Le mal est fait: l'avion, de loin le plus sûr des moyens de transport, est à nouveau perçu comme dangereux. Alors même que les faits, les chiffres, voire le bon sens, brossent un tableau tout autre. «Jamais l'industrie aérienne, malgré l'importante augmentation du trafic, n'a été aussi sûre qu'aujourd'hui», note Daniel Höltgen, porte-parole de l'Agence européenne de la sécurité aérienne. Jusqu'à cet été, les principales compagnies d'aviation mondiales présentaient un bilan inédit en termes de sécurité. Selon la revue spécialisée Flight International, il n'y avait pas eu de décès accidentels dans des gros jets de ligne en Europe, en Amérique du Nord et en Asie australe ces trois dernières années. Le bilan est, durant la même période, moins favorable dans les régions à risques que restent l'Afrique, les ex-Républiques soviétiques et l'Amérique du Sud. Mais même dans ces trois régions, les progrès sont manifestes: le nombre de tués par million de vols est le tiers de ce qu'il était il y a vingt ans.

Les plus petites compagnies ne sont pas les plus risquées

Le danger différencié des compagnies charters, à bas prix ou de lignes ne résistent pas non plus à l'examen. D'abord parce que les frontières entre ces différents types de transporteurs sont de plus en plus difficiles à tracer. La même entité commerciale peut se subdiviser en ligne «low-cost», en voyages de groupe ou voyages normaux. «Nous préférons désormais distinguer le transport commercial du transport non commercial. Nous ne faisons pas non plus de différences de taille entre les compagnies: ce n'est pas parce qu'elles sont plus petites qu'elles sont plus dangereuses», précise le Suisse André Auer, à la tête de la JAA (Joint Aviation Authorities), l'entité qui regroupe les bureaux européens de l'aviation civile.

Si l'on regarde à la loupe les compagnies «low-cost» qui essaiment partout, le constat au chapitre des accidents est là encore plus que favorable. «Il est même exceptionnel, note David Learmont, responsable des questions de sécurité à la revue Flight International. Ryanair ou Easyjet ont une réputation sans tache.» Aux Etats-Unis, la compagnie à bas prix South West a fait voler ses Boeing 737 (le type d'avion accidenté dimanche en Grèce) plus de 12 millions de fois sans aucun accident mortel. Charters ou à bas prix, ces compagnies ont pour la plupart des flottes jeunes, souvent renouvelées et bien entretenues.

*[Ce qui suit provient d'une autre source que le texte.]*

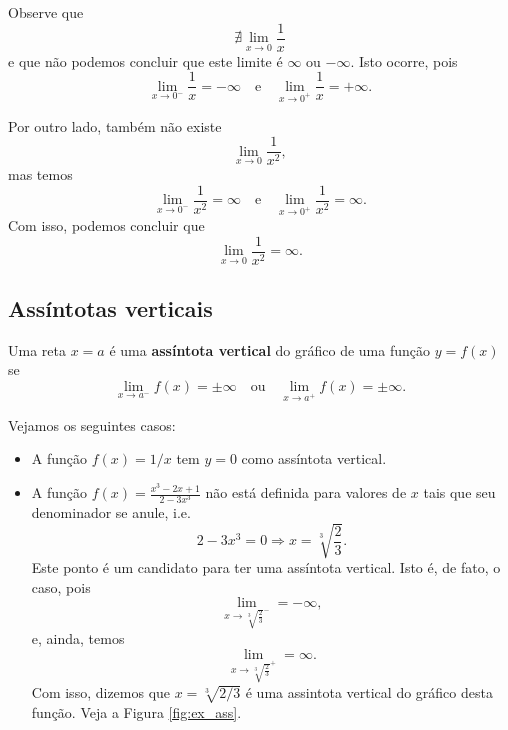\begin{ex}
  Observe que
  \begin{equation}
    \nexists \lim_{x\to 0} \frac{1}{x}
  \end{equation}
  e que não podemos concluir que este limite é $\infty$ ou $-\infty$. Isto ocorre, pois
  \begin{equation}
    \lim_{x\to 0^-} \frac{1}{x} = -\infty\quad\text{e}\quad\lim_{x\to 0^+} \frac{1}{x} = +\infty.
  \end{equation}

  Por outro lado, também não existe
  \begin{equation}
    \lim_{x\to 0} \frac{1}{x^2},
  \end{equation}
  mas temos
  \begin{equation}
    \lim_{x\to 0^-} \frac{1}{x^2} = \infty\quad\text{e}\quad\lim_{x\to 0^+} \frac{1}{x^2} = \infty.
  \end{equation}
  Com isso, podemos concluir que
  \begin{equation}
    \lim_{x\to 0} \frac{1}{x^2} = \infty.
  \end{equation}
\end{ex}

\subsection{Assíntotas verticais}

Uma reta $x=a$ é uma {\bf assíntota vertical} do gráfico de uma função $y = f(x)$ se
\begin{equation}
  \lim_{x\to a^-} f(x) = \pm\infty\quad\text{ou}\quad\lim_{x\to a^+} f(x) = \pm\infty.
\end{equation}

\begin{ex}
  Vejamos os seguintes casos:
  \begin{itemize}
  \item A função $f(x) = 1/x$ tem $y = 0$ como assíntota vertical.
  \item A função $\displaystyle f(x) = \frac{x^3 - 2x + 1}{2 - 3x^3}$ não está definida para valores de $x$ tais que seu denominador se anule, i.e.
    \begin{equation}
      2 - 3x^3 = 0 \Rightarrow x = \sqrt[3]{\frac{2}{3}}.
    \end{equation}
    Este ponto é um candidato para ter uma assíntota vertical. Isto é, de fato, o caso, pois
    \begin{equation}
      \lim_{x\to \sqrt[3]{\frac{2}{3}}^-} = -\infty, 
    \end{equation}
    e, ainda, temos
    \begin{equation}
      \lim_{x\to \sqrt[3]{\frac{2}{3}}^+} = \infty.
    \end{equation}
    Com isso, dizemos que $x = \sqrt[3]{2/3}$ é uma assintota vertical do gráfico desta função. Veja a Figura \ref{fig:ex_ass}.
  \end{itemize}
\end{ex}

«Le vrai problème réside dans la santé économique des compagnies aériennes», précise un ingénieur spécialisé dans la maintenance des avions de ligne à Paris-Roissy. «Peu importe qu'elles soient petites ou grandes, qu'elles offrent des billets à bas prix ou de groupe, explique-t-il sous couvert d'anonymat. Si la compagnie gagne de l'argent, elle sera à même de couvrir les frais d'entretien de sa flotte, poste où les dépenses sont très lourdes. Mais si elle perd de l'argent, elle aura tendance à économiser sur tous les postes, y compris la maintenance. Voilà la vraie ligne de démarcation entre les compagnies à risques et les autres.»

Cet avis n'est pas partagé par tous. «Pour moi, le vrai critère est la manière dont les problèmes de sécurité, qui sont les mêmes partout, sont résolus dans les différentes régions du monde, estime Fraser Goodwin, expert au Conseil européen pour la sécurité des transports. La sécurité, c'est aussi une affaire de culture, de contexte régional. Des pays ont développé un savoir et des exigences dans ce domaine, d'autres y portent hélas moins d'attention.»